In [88]:

# --- Kaggle / Headless environment fixes (inserted) ---
import os
# Use dummy SDL drivers so pygame works in headless Kaggle environment
os.environ.setdefault("SDL_VIDEODRIVER", "dummy")
os.environ.setdefault("SDL_AUDIODRIVER", "dummy")
# Put checkpoints in /kaggle/working for persistence on Kaggle
DEFAULT_CHECKPOINT_DIR = "/kaggle/working"
os.makedirs(DEFAULT_CHECKPOINT_DIR, exist_ok=True)
# Torch device selection (will use GPU on Kaggle if available)
import torch
device = torch.device("cuda" if torch.cuda.is_available() else "cpu")
print(f"Using device: {device}")
# Helper to resolve checkpoint paths
def resolve_checkpoint_path(filename="checkpoint.pth"):
    return os.path.join(DEFAULT_CHECKPOINT_DIR, filename)
# End header


Using device: cuda


In [89]:

# Safe pygame display initialization (headless-friendly)
def safe_set_mode(*args, **kwargs):
    import pygame
    try:
        return safe_set_mode(*args, **kwargs)
    except Exception as e:
        try:
            # Try initializing display explicitly and retry
            pygame.display.init()
            return safe_set_mode(*args, **kwargs)
        except Exception as e2:
            print("Warning: pygame display not available (headless). Using dummy surface. Errors:", e, e2)
            # Return a dummy Surface of requested size if possible
            if len(args) >= 1 and isinstance(args[0], (tuple, list)):
                w,h = args[0][0], args[0][1]
                return pygame.Surface((w,h))
            return None


In [90]:
import numpy as np
import torch
import torch.nn as nn
import torch.optim as optim
import random
from collections import deque
import math

In [91]:
import os
os.environ["SDL_VIDEODRIVER"] = "dummy"  

In [92]:
EPI_NUMS = 4000
CHECKPOINT_PATH = resolve_checkpoint_path(resolve_checkpoint_path("checkpoint.pth"))
BUFFER_SIZE = 50000
BATCH_SIZE = 64
GAMMA = 0.99
LR = 1e-4
TAU = 0.02             
EPSILON_DECAY = 20000
EPSILON_START = 1.0
EPSILON_FINAL = 0.05
WARMUP_STEPS = 5000
MAX_STEPS = 2000

In [93]:
class ReplayBuffer:
    def __init__(self, capacity):
        self.buffer = deque(maxlen=capacity)

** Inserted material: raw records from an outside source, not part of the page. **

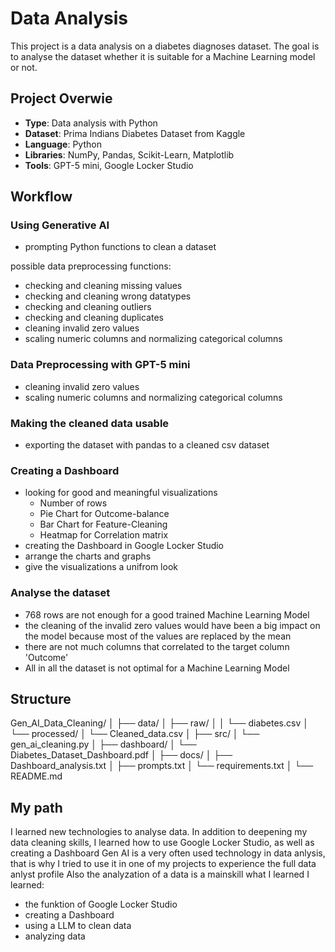 # Data Analysis

This project is a data analysis on a diabetes diagnoses dataset.
The goal is to analyse the dataset whether it is suitable for a Machine Learning model or not.

## Project Overwie
- **Type**: Data analysis with Python
- **Dataset**: Prima Indians Diabetes Dataset from Kaggle
- **Language**: Python
- **Libraries**: NumPy, Pandas, Scikit-Learn, Matplotlib
- **Tools**: GPT-5 mini, Google Locker Studio

## Workflow

### Using Generative AI

- prompting Python functions to clean a dataset

possible data preprocessing functions:
- checking and cleaning missing values
- checking and cleaning wrong datatypes
- checking and cleaning outliers
- checking and cleaning duplicates
- cleaning invalid zero values
- scaling numeric columns and normalizing categorical columns

### Data Preprocessing with GPT-5 mini

- cleaning invalid zero values
- scaling numeric columns and normalizing categorical columns

### Making the cleaned data usable

- exporting the dataset with pandas to a cleaned csv dataset

### Creating a Dashboard

- looking for good and meaningful visualizations
    - Number of rows
    - Pie Chart for Outcome-balance
    - Bar Chart for Feature-Cleaning
    - Heatmap for Correlation matrix
- creating the Dashboard in Google Locker Studio
- arrange the charts and graphs
- give the visualizations a unifrom look

### Analyse the dataset

- 768 rows are not enough for a good trained Machine Learning Model
- the cleaning of the invalid zero values would have been a big impact on the model because most of the values are replaced by the mean
- there are not much columns that correlated to the target column 'Outcome'
- All in all the dataset is not optimal for a Machine Learning Model

## Structure
Gen_AI_Data_Cleaning/ │ ├── data/ │ ├── raw/ │ │ └── diabetes.csv │ └── processed/ │ └── Cleaned_data.csv │ ├── src/ │ └── gen_ai_cleaning.py │ ├── dashboard/ │ └── Diabetes_Dataset_Dashboard.pdf │ ├── docs/ │ ├── Dashboard_analysis.txt │ ├── prompts.txt │ └── requirements.txt │ └── README.md

## My path

I learned new technologies to analyse data.
In addition to deepening my data cleaning skills, I learned how to use Google Locker Studio, as well as creating a Dashboard
Gen AI is a very often used technology in data anlysis, that is why I tried to use it in one of my projects to experience the full data anlyst profile
Also the analyzation of a data is a mainskill what I learned
I learned:
- the funktion of Google Locker Studio
- creating a Dashboard
- using a LLM to clean data
- analyzing data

    def push(self, state, action, reward, next_state, done):
        self.buffer.append((state, action, reward, next_state, done))

    def sample(self, batch_size):
        batch = random.sample(self.buffer, batch_size)
        state, action, reward, next_state, done = map(np.array, zip(*batch))
        return (
            torch.FloatTensor(state),
            torch.LongTensor(action),
            torch.FloatTensor(reward),
            torch.FloatTensor(next_state),
            torch.FloatTensor(done),
        )

    def __len__(self):
        return len(self.buffer)

In [94]:
class DQN(nn.Module):
    def __init__(self, input_dim, output_dim):
        super(DQN, self).__init__()
        self.net = nn.Sequential(
            nn.Linear(input_dim, 128),
            nn.ReLU(),
            nn.Linear(128, 128),
            nn.ReLU(),
            nn.Linear(128, output_dim)
        )

    def forward(self, x):
        return self.net(x)

In [95]:
class Agent:
    def __init__(self, state_dim=4, n_actions=2):
        self.device = torch.device("cuda" if torch.cuda.is_available() else "cpu")
        self.n_actions = n_actions
        self.policy_net = DQN(state_dim, n_actions).to(self.device)
        self.target_net = DQN(state_dim, n_actions).to(self.device)
        self.target_net.load_state_dict(self.policy_net.state_dict())
        self.optimizer = optim.Adam(self.policy_net.parameters(), lr=LR)
        self.loss_fn = nn.SmoothL1Loss()

    def act(self, state, epsilon):
        if random.random() < epsilon:
            return random.randint(0, self.n_actions - 1)
        state_v = torch.FloatTensor(state).unsqueeze(0).to(self.device)
        q_vals = self.policy_net(state_v)
        return q_vals.argmax().item()

    def update(self, buffer, batch_size):
        if len(buffer) < batch_size:
            return None
        state, action, reward, next_state, done = buffer.sample(batch_size)
        state, action, reward, next_state, done = (
            state.to(self.device),
            action.to(self.device),
            reward.to(self.device),
            next_state.to(self.device),
            done.to(self.device),
        )

        q_values = self.policy_net(state).gather(1, action.unsqueeze(1)).squeeze(1)
        next_q_values = self.target_net(next_state).max(1)[0]
        expected_q = reward + GAMMA * next_q_values * (1 - done)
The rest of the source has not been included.